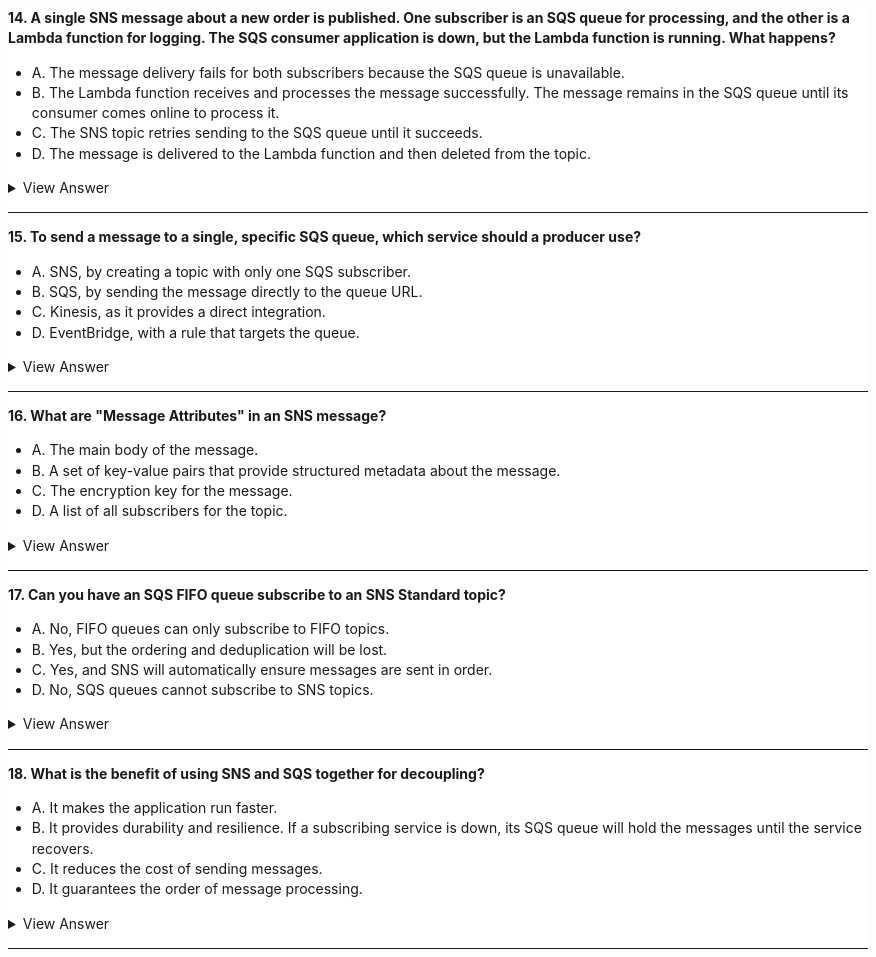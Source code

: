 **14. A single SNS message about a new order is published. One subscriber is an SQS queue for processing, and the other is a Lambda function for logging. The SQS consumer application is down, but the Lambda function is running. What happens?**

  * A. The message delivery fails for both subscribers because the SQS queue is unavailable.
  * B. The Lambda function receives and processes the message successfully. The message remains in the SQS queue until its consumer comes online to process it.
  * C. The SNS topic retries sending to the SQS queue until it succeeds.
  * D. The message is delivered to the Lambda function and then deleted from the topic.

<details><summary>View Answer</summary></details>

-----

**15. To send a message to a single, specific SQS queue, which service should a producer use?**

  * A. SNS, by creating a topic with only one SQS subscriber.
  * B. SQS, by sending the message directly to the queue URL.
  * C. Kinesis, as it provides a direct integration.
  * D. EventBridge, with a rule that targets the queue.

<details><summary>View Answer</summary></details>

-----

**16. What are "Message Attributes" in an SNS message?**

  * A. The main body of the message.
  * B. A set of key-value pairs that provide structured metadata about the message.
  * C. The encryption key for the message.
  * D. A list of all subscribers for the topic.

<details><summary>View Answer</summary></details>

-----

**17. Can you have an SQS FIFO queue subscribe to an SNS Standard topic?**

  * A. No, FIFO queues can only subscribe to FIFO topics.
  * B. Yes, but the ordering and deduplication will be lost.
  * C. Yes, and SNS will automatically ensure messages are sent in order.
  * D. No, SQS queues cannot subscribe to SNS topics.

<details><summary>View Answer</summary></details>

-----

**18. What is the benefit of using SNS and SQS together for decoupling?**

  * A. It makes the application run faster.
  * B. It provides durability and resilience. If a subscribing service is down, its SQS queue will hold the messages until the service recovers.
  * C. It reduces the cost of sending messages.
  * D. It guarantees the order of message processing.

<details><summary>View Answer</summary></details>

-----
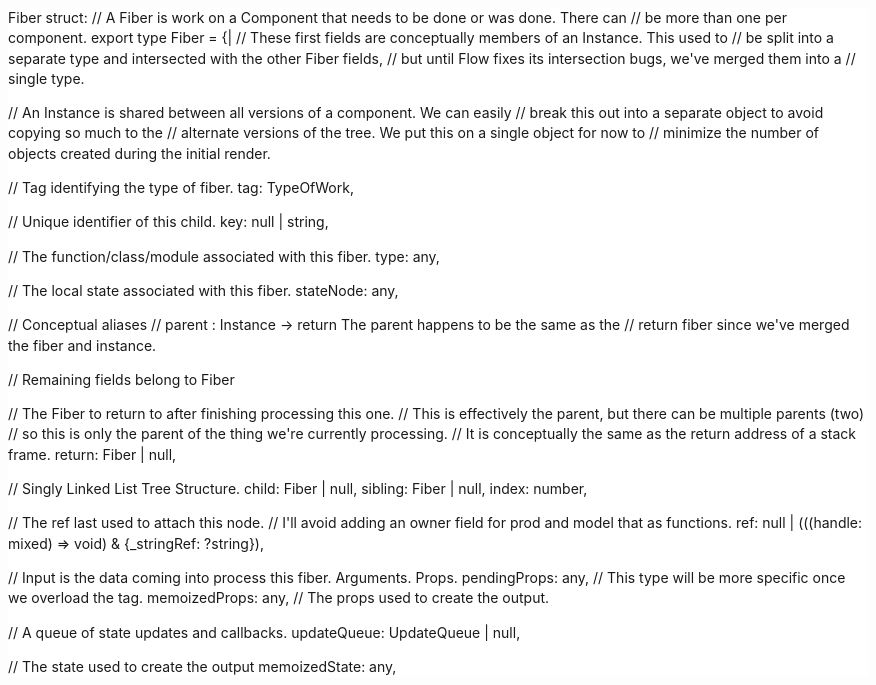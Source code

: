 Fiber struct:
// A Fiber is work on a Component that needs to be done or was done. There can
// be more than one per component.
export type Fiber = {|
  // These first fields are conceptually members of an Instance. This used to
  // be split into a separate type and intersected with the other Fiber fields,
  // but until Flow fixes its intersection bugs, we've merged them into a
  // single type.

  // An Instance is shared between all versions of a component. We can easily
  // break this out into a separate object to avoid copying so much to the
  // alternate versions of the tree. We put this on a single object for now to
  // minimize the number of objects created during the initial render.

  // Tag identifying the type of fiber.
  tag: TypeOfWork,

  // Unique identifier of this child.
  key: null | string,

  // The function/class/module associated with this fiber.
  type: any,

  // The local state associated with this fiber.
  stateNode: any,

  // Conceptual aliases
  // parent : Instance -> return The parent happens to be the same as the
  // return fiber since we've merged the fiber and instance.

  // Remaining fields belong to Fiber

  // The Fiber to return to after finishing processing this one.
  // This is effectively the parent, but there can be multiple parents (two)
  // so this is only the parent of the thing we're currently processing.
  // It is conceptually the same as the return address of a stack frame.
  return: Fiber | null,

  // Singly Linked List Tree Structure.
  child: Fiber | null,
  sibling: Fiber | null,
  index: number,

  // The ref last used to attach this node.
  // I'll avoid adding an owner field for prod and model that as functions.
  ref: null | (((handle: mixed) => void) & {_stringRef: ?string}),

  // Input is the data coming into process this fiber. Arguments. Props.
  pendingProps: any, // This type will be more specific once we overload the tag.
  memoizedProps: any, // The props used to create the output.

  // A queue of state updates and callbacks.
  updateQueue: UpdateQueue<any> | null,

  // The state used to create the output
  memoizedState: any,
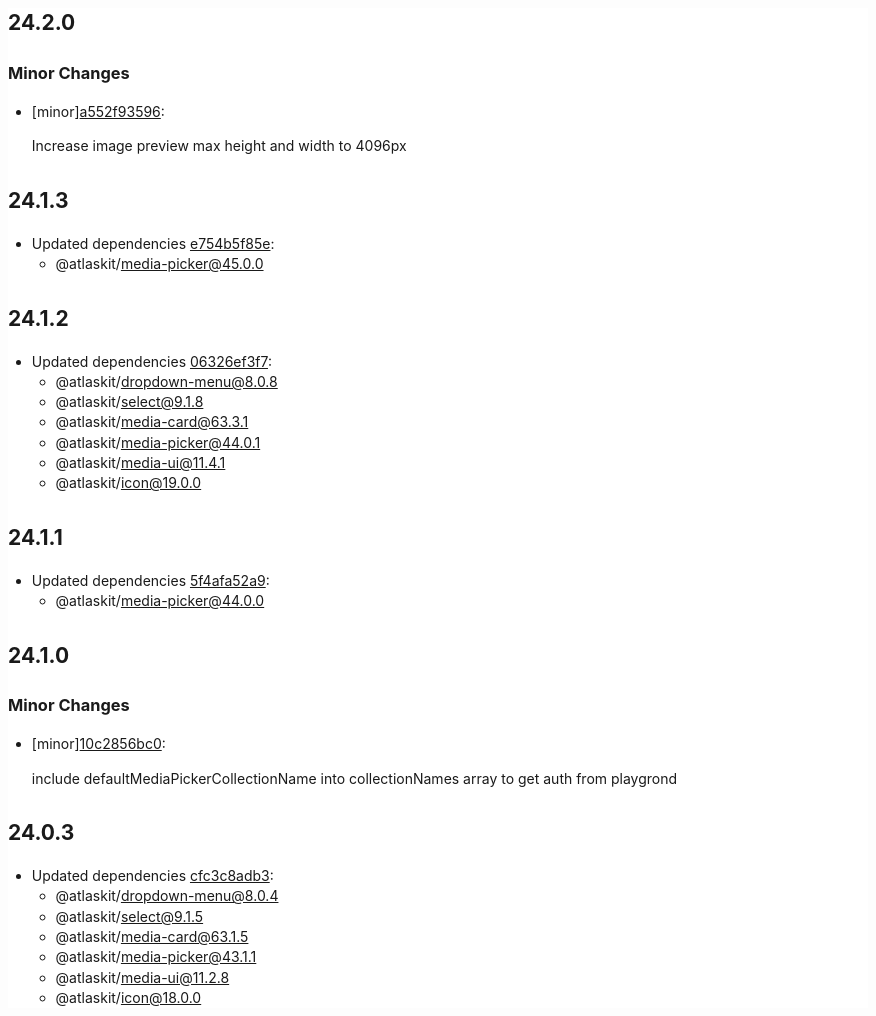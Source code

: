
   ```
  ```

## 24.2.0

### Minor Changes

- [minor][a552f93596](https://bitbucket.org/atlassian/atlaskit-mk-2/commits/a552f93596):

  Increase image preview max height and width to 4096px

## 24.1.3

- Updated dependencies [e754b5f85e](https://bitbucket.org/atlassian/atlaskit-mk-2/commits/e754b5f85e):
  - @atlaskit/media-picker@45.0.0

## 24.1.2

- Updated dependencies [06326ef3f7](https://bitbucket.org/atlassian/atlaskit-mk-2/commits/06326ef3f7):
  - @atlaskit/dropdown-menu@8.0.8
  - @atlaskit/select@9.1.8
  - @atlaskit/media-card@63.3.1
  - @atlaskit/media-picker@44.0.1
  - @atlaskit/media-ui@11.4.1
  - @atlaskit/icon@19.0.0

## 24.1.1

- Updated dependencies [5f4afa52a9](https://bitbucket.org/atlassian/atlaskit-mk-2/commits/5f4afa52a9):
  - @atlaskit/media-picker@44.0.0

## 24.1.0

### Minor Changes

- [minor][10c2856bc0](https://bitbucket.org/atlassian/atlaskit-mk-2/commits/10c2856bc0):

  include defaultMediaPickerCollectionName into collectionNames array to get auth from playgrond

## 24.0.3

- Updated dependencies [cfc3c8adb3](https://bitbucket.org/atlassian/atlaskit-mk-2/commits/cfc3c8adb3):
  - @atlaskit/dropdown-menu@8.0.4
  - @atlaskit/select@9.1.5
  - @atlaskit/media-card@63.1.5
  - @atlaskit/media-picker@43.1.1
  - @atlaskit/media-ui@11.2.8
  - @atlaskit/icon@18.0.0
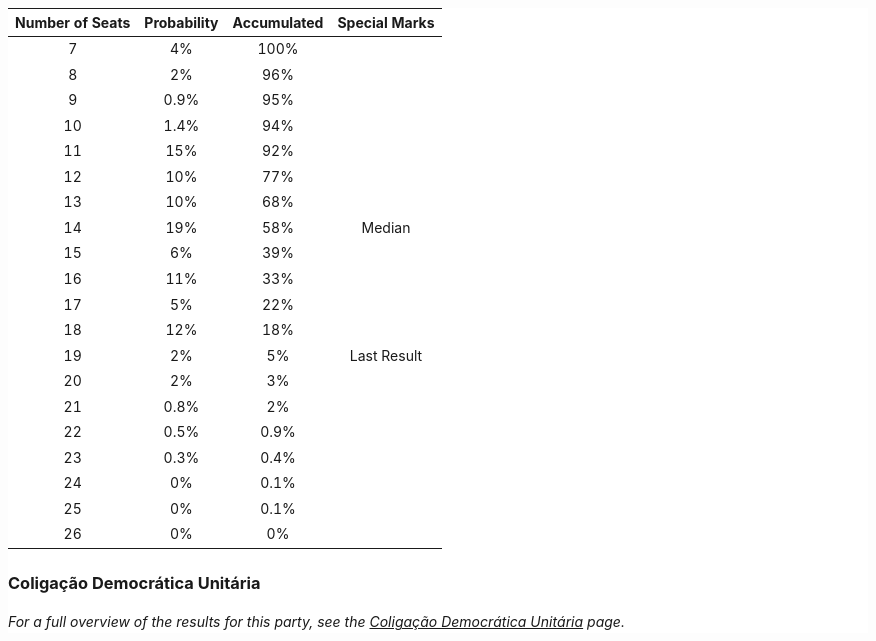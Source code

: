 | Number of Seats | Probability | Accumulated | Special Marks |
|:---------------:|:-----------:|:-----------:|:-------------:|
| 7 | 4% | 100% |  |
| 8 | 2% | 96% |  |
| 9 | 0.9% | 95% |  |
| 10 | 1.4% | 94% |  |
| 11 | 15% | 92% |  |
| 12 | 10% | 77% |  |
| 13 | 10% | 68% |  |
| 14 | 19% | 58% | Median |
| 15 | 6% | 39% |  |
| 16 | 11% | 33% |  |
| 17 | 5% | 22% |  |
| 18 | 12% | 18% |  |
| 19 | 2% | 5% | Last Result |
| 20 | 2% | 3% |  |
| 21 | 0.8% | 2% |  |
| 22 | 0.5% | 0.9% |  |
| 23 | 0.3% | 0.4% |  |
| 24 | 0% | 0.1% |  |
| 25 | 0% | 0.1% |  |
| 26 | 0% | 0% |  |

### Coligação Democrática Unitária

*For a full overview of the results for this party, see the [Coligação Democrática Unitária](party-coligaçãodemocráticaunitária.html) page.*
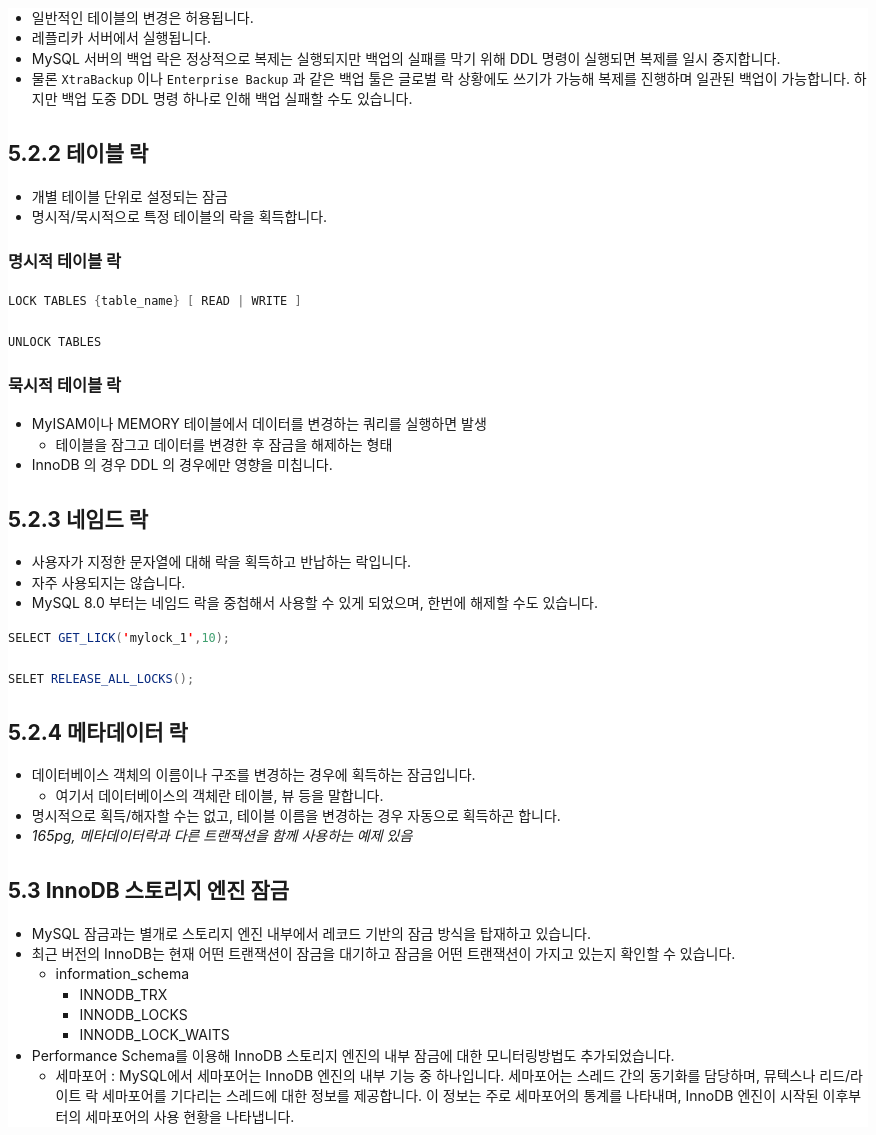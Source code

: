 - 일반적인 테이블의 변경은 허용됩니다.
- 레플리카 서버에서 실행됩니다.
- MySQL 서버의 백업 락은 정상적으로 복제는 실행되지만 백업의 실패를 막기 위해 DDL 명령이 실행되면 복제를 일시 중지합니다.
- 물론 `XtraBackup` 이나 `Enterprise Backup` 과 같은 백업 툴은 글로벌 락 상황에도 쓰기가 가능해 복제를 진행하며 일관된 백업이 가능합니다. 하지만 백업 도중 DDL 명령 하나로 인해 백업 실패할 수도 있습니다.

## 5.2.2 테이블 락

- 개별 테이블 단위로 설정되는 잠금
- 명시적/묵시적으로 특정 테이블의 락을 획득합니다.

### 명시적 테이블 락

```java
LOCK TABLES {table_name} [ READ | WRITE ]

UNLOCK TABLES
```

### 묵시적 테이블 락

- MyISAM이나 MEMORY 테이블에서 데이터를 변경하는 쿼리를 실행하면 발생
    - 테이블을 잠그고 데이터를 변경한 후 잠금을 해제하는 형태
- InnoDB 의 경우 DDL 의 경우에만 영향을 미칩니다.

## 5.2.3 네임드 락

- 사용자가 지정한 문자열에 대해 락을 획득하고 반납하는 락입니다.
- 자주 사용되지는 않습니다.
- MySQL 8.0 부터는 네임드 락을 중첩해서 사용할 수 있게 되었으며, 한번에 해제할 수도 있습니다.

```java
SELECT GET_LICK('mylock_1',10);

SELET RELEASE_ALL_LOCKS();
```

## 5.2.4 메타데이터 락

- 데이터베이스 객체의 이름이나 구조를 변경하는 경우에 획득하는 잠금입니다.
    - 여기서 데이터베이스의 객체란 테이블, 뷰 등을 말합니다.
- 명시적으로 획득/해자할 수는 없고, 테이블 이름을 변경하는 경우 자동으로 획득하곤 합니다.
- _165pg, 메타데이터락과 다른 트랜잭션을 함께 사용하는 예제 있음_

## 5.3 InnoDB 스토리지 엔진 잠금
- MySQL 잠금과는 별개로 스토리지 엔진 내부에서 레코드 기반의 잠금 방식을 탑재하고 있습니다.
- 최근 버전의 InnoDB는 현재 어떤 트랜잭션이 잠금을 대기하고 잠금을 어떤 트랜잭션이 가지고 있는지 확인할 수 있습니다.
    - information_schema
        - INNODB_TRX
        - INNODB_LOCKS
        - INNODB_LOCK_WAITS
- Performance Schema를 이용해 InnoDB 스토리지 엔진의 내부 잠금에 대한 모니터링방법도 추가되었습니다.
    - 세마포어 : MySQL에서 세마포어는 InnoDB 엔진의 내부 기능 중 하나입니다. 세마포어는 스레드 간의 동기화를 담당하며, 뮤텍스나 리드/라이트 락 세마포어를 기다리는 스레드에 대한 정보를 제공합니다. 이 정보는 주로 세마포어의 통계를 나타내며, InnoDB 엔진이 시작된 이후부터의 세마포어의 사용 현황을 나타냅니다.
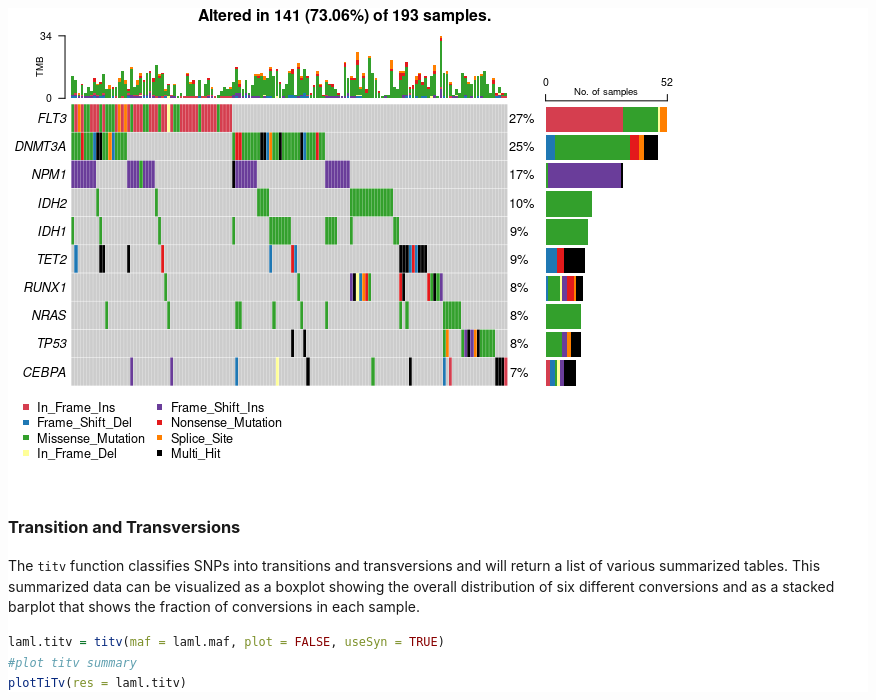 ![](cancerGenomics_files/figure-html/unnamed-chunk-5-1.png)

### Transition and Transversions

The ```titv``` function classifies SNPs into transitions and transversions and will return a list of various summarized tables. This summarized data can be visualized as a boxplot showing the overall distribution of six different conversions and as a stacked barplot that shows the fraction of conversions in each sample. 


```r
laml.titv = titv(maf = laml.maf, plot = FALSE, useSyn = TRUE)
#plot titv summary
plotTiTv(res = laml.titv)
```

▶ **THE TASK**
Write out word for word the lines above that run from the one with "25 | 0% | 0.1%" to the one with "- MySQL 서버의". Include both end lines; exclude the images.

▶ **THE COMPLETED TASK**
| 25 | 0% | 0.1% |  |
| 26 | 0% | 0% |  |

### Coligação Democrática Unitária

*For a full overview of the results for this party, see the [Coligação Democrática Unitária](party-coligaçãodemocráticaunitária.html) page.*
Source code

: - 일반적인 테이블의 변경은 허용됩니다.
- 레플리카 서버에서 실행됩니다.
- MySQL 서버의 백업 락은 정상적으로 복제는 실행되지만 백업의 실패를 막기 위해 DDL 명령이 실행되면 복제를 일시 중지합니다.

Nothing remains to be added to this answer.